By dinnertime I'd all but forgotten about the huge mess I was in with Marta and Trixie. I felt calm and full of hope. I couldn't wait to get back into those tunnels and find what I knew was down there and then sell it all on eBay for a million bucks.

I looked up from my notes. “What if there's a secret chamber?”

Felix shook his head, clueless as usual. Pen had the same look.

“It's full of underground hot springs here.” The more I thought about it, the more excited I was. “What if there's a chamber even farther down where he practiced his escapes and kept his journals—huh—journals that could be worth a fortune?”
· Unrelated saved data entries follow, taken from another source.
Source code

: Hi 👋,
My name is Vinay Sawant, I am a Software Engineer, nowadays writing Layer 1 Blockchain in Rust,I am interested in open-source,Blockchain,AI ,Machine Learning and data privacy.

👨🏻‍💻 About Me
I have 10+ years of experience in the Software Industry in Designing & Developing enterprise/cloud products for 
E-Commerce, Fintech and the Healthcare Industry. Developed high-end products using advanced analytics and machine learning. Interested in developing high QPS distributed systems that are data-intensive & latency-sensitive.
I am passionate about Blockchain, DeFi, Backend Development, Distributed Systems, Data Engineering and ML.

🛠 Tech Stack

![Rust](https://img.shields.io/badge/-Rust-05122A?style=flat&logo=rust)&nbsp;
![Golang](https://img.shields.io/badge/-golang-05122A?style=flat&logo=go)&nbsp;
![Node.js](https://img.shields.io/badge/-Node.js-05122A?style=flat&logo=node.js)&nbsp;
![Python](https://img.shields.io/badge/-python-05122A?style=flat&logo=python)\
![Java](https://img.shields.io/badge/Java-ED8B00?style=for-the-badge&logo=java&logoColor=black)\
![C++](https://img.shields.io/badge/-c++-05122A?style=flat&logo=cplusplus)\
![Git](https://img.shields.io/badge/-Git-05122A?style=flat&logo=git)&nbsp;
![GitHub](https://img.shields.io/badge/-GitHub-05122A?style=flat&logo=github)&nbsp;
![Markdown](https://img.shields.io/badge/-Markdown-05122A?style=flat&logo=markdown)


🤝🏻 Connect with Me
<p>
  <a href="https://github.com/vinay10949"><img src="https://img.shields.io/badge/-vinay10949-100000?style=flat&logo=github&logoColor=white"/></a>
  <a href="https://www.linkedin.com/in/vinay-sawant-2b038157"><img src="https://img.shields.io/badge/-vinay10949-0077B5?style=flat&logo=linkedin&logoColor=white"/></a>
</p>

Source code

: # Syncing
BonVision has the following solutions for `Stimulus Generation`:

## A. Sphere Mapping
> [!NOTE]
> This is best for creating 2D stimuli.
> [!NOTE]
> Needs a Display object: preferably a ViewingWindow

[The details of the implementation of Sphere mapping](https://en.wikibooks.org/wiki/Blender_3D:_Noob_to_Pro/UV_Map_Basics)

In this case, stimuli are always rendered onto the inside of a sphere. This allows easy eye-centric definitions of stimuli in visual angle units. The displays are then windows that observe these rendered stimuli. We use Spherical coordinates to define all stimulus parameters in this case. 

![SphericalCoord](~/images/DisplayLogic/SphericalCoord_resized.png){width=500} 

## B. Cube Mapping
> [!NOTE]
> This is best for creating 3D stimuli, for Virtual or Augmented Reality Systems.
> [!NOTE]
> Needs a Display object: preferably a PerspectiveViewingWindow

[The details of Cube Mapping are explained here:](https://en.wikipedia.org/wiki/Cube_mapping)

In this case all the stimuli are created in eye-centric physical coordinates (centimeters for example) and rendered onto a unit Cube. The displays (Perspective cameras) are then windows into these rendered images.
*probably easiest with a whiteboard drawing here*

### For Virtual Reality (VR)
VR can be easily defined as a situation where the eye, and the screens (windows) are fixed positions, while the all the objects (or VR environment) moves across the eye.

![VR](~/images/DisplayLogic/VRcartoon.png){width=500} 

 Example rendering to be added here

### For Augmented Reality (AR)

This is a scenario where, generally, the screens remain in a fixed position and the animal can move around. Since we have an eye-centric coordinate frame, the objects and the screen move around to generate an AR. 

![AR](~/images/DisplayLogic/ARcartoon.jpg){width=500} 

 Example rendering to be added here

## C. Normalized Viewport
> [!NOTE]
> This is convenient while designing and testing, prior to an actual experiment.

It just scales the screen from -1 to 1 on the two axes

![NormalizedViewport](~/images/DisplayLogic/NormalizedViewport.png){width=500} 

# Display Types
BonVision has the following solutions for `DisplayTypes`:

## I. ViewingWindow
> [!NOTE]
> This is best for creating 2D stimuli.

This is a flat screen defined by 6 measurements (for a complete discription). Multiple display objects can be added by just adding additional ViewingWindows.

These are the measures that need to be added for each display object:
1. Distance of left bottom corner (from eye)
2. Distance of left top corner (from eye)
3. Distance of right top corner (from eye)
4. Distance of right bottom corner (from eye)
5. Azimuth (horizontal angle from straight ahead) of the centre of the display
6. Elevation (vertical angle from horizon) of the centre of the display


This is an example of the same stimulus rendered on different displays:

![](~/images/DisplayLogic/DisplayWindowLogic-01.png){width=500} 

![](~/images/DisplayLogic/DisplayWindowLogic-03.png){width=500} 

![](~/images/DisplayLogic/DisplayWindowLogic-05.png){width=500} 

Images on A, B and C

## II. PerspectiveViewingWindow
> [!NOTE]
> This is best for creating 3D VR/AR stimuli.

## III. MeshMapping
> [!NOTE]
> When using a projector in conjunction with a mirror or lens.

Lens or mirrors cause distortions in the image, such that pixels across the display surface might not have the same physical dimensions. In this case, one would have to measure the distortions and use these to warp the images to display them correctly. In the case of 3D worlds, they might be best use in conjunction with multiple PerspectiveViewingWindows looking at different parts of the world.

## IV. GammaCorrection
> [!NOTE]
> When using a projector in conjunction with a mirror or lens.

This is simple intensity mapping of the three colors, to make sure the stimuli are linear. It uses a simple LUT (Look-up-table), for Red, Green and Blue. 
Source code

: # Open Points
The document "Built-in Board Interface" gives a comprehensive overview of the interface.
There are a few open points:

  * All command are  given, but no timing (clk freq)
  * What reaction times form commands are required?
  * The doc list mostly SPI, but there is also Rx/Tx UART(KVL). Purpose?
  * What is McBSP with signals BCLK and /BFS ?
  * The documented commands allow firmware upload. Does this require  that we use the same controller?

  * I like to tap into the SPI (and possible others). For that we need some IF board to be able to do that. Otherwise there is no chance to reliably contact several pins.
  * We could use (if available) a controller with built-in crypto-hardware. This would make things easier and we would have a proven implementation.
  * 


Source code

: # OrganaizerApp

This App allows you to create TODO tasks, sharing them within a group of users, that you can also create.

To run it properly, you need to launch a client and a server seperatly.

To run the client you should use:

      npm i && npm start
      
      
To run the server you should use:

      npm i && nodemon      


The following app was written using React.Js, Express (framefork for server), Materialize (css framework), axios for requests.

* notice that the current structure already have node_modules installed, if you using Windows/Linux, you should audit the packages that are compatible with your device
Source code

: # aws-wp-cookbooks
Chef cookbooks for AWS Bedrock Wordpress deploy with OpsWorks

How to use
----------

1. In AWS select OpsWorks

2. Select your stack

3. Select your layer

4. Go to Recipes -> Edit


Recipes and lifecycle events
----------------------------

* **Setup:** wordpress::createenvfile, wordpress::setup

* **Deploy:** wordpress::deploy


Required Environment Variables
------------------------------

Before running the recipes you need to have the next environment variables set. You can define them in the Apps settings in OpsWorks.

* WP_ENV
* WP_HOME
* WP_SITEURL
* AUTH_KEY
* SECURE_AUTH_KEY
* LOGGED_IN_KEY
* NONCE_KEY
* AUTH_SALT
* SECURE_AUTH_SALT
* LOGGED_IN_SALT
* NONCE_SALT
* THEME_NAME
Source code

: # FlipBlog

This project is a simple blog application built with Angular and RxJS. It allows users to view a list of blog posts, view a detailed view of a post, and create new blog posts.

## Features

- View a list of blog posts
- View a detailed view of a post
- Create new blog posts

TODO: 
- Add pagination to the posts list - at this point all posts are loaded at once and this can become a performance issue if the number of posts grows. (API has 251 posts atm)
Mom was at the stove, cooking what she'd called “mac and cheese,” but the longer it took, the more I suspected she was trying to hide vegetables in the mac and cheese. “You know, you might be right,” she said. “The water flows from under this property across the street and all the way to the old Flynn property.”

Felix got up and tried to take a look. “Are you hiding stuff in the mac and cheese, Mom?”

“Go away!” She swatted him, and we all sank a little lower, saddened and more than a little angry. We'd told her so many times that we could tell when she shoved some nasty vegetable into perfectly good pasta. We even threw away the cookbook teaching her which vegetables were the easiest to hide, but still she did it.

Pen tossed her napkin on the floor. “I hate when she does this.”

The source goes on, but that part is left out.